SUPERFLEX pretty much always talk about their projects as 'tools'. They're happy to present the tools they've come up with in art galleries or museums and they enjoy the opportunity to get their work looked at critically and for its meaning to be assessed in the language of art. But more important is that the tools find users, that the projects find participants as well as audiences. The SUPERFLEX philosophy is one in which art itself is a tool, not just for contemplation or aesthetic experiment, but for direct social empowerment. They use the freedom that the art world offers - the freedom to work with ideas in their raw state - as a starting point. They use the financial resources, the locations, the collaborators that the art world gives them access to in order to develop these ideas into projects which then take on a life of their own, in the hands of others. One of their first operations, Biogas in Africa, was a pilot project for the production of cheap power in a rural village in Tanzania. The biogas system ñ an eyecatching, orange plastic dome which transforms human and animal waste into enough methane gas to supply cooking and light for an average family ñ was a new spin on an old idea. SUPERFLEX's contribution was to see a possibility and work with designers and engineers to produce a system that was not only effective but also mass produceable and cheap enough to be a genuinely economic option for the local farmers, not just a charity gesture. The system has been shown in galleries around Europe, along with videos and information about its Tanzanian test run, but beyond that SUPERFLEX have formed a company, Supergas, to commercialise the idea. It's now been taken up by a Thai company who plan to manufacture and sell it, taking the whole project almost completely out of the normal sphere of contemporary art. It's this kind of openness to the wider possibilities that mark out SUPERFLEX's method as different to that of other contemporary groups who might seem to be working in the same area. SUPERFLEX want their projects to succeed metaphorically and aesthetically, to operate in a gallery environment as a starting point for a thought process, but they're also prepared to push things much further ñ until the projects reach people and places completely outside the art world.
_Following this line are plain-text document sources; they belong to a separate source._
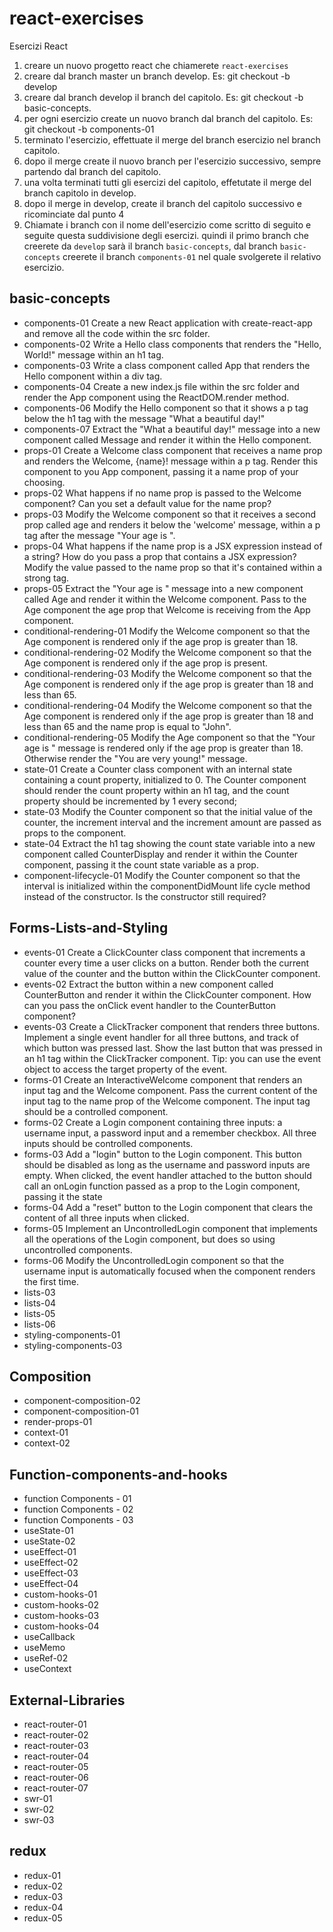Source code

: # react-exercises
Esercizi React
1. creare un nuovo progetto react che chiamerete `react-exercises`
2. creare dal branch master un branch develop. Es: git checkout -b develop
3. creare dal branch develop il branch del capitolo. Es: git checkout -b basic-concepts.
4. per ogni esercizio create un nuovo branch dal branch del capitolo. Es: git checkout -b components-01
5. terminato l'esercizio, effettuate il merge del branch esercizio nel branch capitolo.
6. dopo il merge create il nuovo branch per l'esercizio successivo, sempre partendo dal branch del capitolo.
7. una volta terminati tutti gli esercizi del capitolo, effetutate il merge del branch capitolo in develop.
8. dopo il merge in develop, create il branch del capitolo successivo e ricominciate dal punto 4
9. Chiamate i branch con il nome dell'esercizio come scritto di seguito e seguite questa suddivisione degli esercizi.
    quindi il primo branch che creerete da `develop` sarà il branch `basic-concepts`, dal branch `basic-concepts` creerete il branch `components-01` nel quale svolgerete il relativo esercizio.

## basic-concepts
- components-01 Create a new React application with create-react-app and remove all the code within the src folder.
- components-02 Write a Hello class components that renders the "Hello, World!" message within an h1 tag.
- components-03 Write a class component called App that renders the Hello component within a div tag.
- components-04 Create a new index.js file within the src folder and render the App component using the ReactDOM.render method.
- components-06 Modify the Hello component so that it shows a p tag below the h1 tag with the message "What a beautiful day!"
- components-07 Extract the "What a beautiful day!" message into a new component called Message and render it within the Hello component.
- props-01 Create a Welcome class component that receives a name prop and renders the Welcome, {name}! message within a p tag. Render this component to you App component, passing it a name prop of your choosing.
- props-02 What happens if no name prop is passed to the Welcome component? Can you set a default value for the name prop?
- props-03 Modify the Welcome component so that it receives a second prop called age and renders it below the 'welcome' message, within a p tag after the message "Your age is ".
- props-04 What happens if the name prop is a JSX expression instead of a string? How do you pass a prop that contains a JSX expression? Modify the value passed to the name prop so that it's contained within a strong tag.
- props-05 Extract the "Your age is " message into a new component called Age and render it within the Welcome component. Pass to the Age component the age prop that Welcome is receiving from the App component.
- conditional-rendering-01 Modify the Welcome component so that the Age component is rendered only if the age prop is greater than 18.
- conditional-rendering-02 Modify the Welcome component so that the Age component is rendered only if the age prop is present.
- conditional-rendering-03 Modify the Welcome component so that the Age component is rendered only if the age prop is greater than 18 and less than 65.
- conditional-rendering-04 Modify the Welcome component so that the Age component is rendered only if the age prop is greater than 18 and less than 65 and the name prop is equal to "John".
- conditional-rendering-05 Modify the Age component so that the "Your age is " message is rendered only if the age prop is greater than 18. Otherwise render the "You are very young!" message.
- state-01 Create a Counter class component with an internal state containing a count property, initialized to 0. The Counter component should render the count property within an h1 tag, and the count property should be incremented by 1 every second;
- state-03 Modify the Counter component so that the initial value of the counter, the increment interval and the increment amount are passed as props to the component.
- state-04 Extract the h1 tag showing the count state variable into a new component called CounterDisplay and render it within the Counter component, passing it the count state variable as a prop.
- component-lifecycle-01 Modify the Counter component so that the interval is initialized within the componentDidMount life cycle method instead of the constructor. Is the constructor still required?

## Forms-Lists-and-Styling
- events-01 Create a ClickCounter class component that increments a counter every time a user clicks on a button. Render both the current value of the counter and the button within the ClickCounter component.
- events-02 Extract the button within a new component called CounterButton and render it within the ClickCounter component. How can you pass the onClick event handler to the CounterButton component?
- events-03 Create a ClickTracker component that renders three buttons. Implement a single event handler for all three buttons, and track of which button was pressed last. Show the last button that was pressed in an h1 tag within the ClickTracker component. Tip: you can use the event object to access the target property of the event.
- forms-01 Create an InteractiveWelcome component that renders an input tag and the Welcome component. Pass the current content of the input tag to the name prop of the Welcome component. The input tag should be a controlled component.
- forms-02 Create a Login component containing three inputs: a username input, a password input and a remember checkbox. All three inputs should be controlled components.
- forms-03 Add a "login" button to the Login component. This button should be disabled as long as the username and password inputs are empty. When clicked, the event handler attached to the button should call an onLogin function passed as a prop to the Login component, passing it the state
- forms-04 Add a "reset" button to the Login component that clears the content of all three inputs when clicked.
- forms-05 Implement an UncontrolledLogin component that implements all the operations of the Login component, but does so using uncontrolled components.
- forms-06 Modify the UncontrolledLogin component so that the username input is automatically focused when the component renders the first time.
- lists-03
- lists-04
- lists-05
- lists-06
- styling-components-01
- styling-components-03

## Composition
- component-composition-02
- component-composition-01
- render-props-01
- context-01
- context-02

## Function-components-and-hooks
- function Components - 01
- function Components - 02
- function Components - 03
- useState-01
- useState-02
- useEffect-01
- useEffect-02
- useEffect-03
- useEffect-04
- custom-hooks-01
- custom-hooks-02
- custom-hooks-03
- custom-hooks-04
- useCallback
- useMemo
- useRef-02
- useContext

## External-Libraries
- react-router-01
- react-router-02
- react-router-03
- react-router-04
- react-router-05
- react-router-06
- react-router-07
- swr-01
- swr-02
- swr-03

## redux
- redux-01
- redux-02
- redux-03
- redux-04
- redux-05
Superchannel is a company started by SUPERFLEX in collaboration with programmer Sean Treadway. In its simplest terms it offers live internet TV, using cheap, existing technology and software. Two things make it different to the thousands of other net broadcasters. The first is that every show has its own live online chatroom where viewers can discuss the programme or even talk directly to the broadcasters themselves. The second is that Superchannel has been designed to be used by anyone with access to an ordinary computer, a video camera and an internet connection. Anyone who wants to start up their own channel can email a proposal. If it's accepted, the channel will be hosted on the Superchannel web server in Copenhagen where Treadway's software makes it easy for somebody with the most basic computer know-how to produce, broadcast and archive their own shows wherever they happen to be. The channel is then advertised and accessed through the Superchannel website.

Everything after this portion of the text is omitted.